- _Problem to work on_: Starting at the line that contains "# Data Preprocessing" and stopping after the last line, set down the listing exactly as it is. Add nothing.

- _Dataset records_:
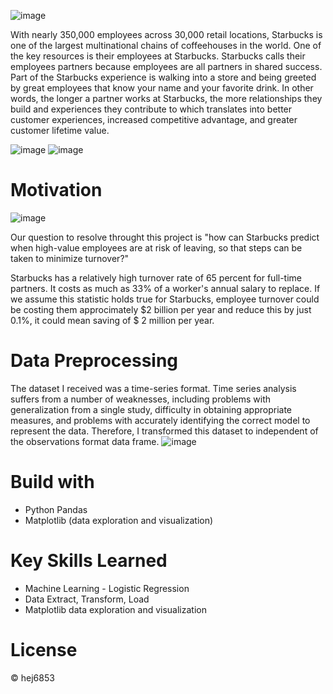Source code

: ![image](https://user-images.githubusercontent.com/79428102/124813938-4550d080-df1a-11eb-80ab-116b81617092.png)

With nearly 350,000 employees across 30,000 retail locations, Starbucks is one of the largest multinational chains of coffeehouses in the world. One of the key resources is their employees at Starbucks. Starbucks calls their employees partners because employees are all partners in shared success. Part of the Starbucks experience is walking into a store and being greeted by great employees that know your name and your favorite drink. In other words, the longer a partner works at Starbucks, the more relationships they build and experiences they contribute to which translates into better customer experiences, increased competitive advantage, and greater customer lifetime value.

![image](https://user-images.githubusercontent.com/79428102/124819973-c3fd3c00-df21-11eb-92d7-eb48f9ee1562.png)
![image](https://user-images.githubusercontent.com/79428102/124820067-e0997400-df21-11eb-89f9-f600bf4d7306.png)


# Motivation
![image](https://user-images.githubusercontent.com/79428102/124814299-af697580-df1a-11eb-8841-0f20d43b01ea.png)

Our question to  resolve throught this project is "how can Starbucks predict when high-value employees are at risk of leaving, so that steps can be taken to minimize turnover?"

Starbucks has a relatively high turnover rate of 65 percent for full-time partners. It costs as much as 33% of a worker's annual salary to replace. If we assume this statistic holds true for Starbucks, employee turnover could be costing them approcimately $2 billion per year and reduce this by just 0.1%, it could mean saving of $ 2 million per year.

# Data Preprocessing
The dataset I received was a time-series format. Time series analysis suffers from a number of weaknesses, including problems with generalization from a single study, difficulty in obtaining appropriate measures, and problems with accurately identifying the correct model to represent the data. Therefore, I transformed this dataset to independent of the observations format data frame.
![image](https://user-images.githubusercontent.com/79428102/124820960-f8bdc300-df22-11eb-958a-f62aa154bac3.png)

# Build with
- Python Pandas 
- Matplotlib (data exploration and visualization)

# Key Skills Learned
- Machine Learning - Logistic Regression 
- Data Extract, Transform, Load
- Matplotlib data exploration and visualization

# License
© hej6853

- _Expected answer_:
# Data Preprocessing
The dataset I received was a time-series format. Time series analysis suffers from a number of weaknesses, including problems with generalization from a single study, difficulty in obtaining appropriate measures, and problems with accurately identifying the correct model to represent the data. Therefore, I transformed this dataset to independent of the observations format data frame.
![image](https://user-images.githubusercontent.com/79428102/124820960-f8bdc300-df22-11eb-958a-f62aa154bac3.png)

# Build with
- Python Pandas 
- Matplotlib (data exploration and visualization)

# Key Skills Learned
- Machine Learning - Logistic Regression 
- Data Extract, Transform, Load
- Matplotlib data exploration and visualization

# License
© hej6853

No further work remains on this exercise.